Data for this exercise »

··········

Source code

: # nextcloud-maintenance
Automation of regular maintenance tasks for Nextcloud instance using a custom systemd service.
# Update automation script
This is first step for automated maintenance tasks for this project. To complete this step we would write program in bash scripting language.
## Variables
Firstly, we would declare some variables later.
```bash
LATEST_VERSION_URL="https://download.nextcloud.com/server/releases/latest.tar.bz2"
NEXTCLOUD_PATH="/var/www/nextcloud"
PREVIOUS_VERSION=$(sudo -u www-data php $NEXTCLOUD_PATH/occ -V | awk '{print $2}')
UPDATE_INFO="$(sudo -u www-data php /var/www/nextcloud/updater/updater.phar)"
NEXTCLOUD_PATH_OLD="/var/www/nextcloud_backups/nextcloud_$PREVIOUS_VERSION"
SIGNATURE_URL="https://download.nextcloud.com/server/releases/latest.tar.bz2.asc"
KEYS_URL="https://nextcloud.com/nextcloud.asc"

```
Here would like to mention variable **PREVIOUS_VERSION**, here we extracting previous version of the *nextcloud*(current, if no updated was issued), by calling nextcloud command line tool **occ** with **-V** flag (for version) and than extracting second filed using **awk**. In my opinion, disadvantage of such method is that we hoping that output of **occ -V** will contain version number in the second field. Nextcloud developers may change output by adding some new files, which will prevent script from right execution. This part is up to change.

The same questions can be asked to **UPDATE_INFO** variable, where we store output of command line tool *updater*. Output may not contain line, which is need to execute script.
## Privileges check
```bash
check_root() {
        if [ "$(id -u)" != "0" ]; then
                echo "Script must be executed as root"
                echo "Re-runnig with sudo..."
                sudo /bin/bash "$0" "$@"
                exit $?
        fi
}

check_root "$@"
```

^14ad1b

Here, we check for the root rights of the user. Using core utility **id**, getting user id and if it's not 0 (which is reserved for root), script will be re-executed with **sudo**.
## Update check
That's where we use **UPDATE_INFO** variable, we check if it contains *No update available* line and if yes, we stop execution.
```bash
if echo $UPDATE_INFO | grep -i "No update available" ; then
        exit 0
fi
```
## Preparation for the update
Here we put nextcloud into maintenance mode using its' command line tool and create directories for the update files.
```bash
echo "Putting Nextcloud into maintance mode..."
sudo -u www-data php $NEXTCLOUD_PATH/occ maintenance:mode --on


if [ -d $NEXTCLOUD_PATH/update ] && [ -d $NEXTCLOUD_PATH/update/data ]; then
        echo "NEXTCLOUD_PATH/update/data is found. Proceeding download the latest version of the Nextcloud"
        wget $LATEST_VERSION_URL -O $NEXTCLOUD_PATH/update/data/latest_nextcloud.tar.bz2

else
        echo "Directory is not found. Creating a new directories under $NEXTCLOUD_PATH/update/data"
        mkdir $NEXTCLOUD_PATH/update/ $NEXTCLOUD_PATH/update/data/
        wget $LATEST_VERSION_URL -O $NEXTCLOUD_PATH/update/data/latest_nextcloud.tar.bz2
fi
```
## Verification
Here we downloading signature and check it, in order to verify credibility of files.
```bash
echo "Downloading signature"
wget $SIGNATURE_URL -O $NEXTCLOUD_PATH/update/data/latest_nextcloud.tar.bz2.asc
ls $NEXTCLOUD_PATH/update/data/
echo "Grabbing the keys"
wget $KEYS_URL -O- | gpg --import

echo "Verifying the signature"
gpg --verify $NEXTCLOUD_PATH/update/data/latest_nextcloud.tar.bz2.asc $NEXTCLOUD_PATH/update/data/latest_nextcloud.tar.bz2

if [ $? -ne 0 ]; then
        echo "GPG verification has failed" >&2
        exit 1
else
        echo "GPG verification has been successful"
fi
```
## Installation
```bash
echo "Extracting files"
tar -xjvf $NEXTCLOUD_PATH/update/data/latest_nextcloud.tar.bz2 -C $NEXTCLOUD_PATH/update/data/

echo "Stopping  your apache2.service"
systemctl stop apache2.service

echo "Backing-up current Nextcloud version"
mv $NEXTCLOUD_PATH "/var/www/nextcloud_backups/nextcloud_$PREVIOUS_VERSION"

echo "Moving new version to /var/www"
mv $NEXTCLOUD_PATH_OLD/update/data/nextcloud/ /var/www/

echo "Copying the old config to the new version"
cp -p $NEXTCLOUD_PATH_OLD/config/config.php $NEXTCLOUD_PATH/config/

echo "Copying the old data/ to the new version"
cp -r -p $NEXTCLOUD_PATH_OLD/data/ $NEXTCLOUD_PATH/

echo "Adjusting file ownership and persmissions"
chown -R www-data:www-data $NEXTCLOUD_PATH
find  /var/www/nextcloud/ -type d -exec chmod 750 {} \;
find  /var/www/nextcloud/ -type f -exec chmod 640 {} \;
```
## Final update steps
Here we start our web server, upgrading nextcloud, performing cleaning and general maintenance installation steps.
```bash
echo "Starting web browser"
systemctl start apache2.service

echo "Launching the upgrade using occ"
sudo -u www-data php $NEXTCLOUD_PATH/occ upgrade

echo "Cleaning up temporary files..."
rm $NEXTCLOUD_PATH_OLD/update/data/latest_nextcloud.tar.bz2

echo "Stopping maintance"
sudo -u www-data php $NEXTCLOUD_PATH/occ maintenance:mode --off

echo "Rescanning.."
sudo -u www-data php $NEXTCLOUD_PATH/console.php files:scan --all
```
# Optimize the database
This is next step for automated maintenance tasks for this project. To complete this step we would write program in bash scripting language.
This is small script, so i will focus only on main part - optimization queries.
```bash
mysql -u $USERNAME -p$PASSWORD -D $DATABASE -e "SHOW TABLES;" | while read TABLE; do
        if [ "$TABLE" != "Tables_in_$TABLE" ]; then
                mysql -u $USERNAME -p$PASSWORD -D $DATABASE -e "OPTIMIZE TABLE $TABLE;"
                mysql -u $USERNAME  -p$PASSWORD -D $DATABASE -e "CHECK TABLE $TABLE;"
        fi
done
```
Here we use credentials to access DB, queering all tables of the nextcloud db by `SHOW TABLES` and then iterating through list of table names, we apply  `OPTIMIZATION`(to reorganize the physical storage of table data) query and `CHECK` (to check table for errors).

··········

Problem details » When a line contains the string "executed", copy it from the records.

Your solution »
                echo "Script must be executed as root"
Here, we check for the root rights of the user. Using core utility **id**, getting user id and if it's not 0 (which is reserved for root), script will be re-executed with **sudo**.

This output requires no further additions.